§ **Exercise aim**: From the entries below, retype only the lines from the one with "The direct-case participant, the" through the one with "presupposing a particular", exactly as written.

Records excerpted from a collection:
------------------------------------------------------------------------

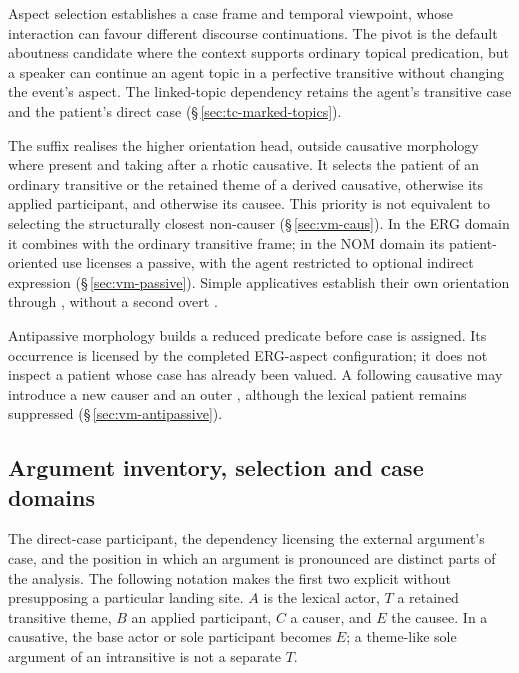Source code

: Aspect selection establishes a case frame and temporal viewpoint, whose
 interaction can favour different discourse continuations. The pivot is the
 default aboutness candidate where the context supports ordinary topical
 predication, but a speaker can continue an agent topic in a perfective
 transitive without changing the event's aspect. The linked-topic dependency
 retains the agent's transitive case and the patient's direct case
 (§\,\ref{sec:tc-marked-topics}).

The suffix  realises the higher orientation head, outside causative
morphology where present and taking  after a rhotic causative.
It selects the patient of an ordinary transitive or
the retained theme of a derived causative, otherwise its applied participant,
and otherwise its causee. This priority is not equivalent to selecting the
structurally closest non-causer (§\,\ref{sec:vm-caus}). In the ERG domain it
combines with the ordinary transitive frame; in the NOM domain its
patient-oriented use licenses a passive, with the agent restricted to optional
indirect expression (§\,\ref{sec:vm-passive}). Simple applicatives establish
their own orientation through , without a second overt .

Antipassive morphology builds a reduced predicate before case is assigned.
Its occurrence is licensed by the completed ERG-aspect configuration; it does
not inspect a patient whose case has already been valued. A following
causative may introduce a new causer and an outer , although the
lexical patient remains suppressed (§\,\ref{sec:vm-antipassive}).

\subsection{Argument inventory, selection and case domains}
\label{sec:vm-selection-domains}

The direct-case participant, the dependency licensing the external argument's
case, and the position in which an argument is pronounced are distinct parts
of the analysis. The following notation makes the first two explicit without
presupposing a particular landing site. $A$ is the lexical actor, $T$ a
retained transitive theme, $B$ an applied participant, $C$ a causer, and $E$
the causee. In a causative, the base actor or sole participant becomes $E$;
a theme-like sole argument of an intransitive is not a separate $T$.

------------------------------------------------------------------------

§ **Completed exercise**:
The direct-case participant, the dependency licensing the external argument's
case, and the position in which an argument is pronounced are distinct parts
of the analysis. The following notation makes the first two explicit without
presupposing a particular landing site. $A$ is the lexical actor, $T$ a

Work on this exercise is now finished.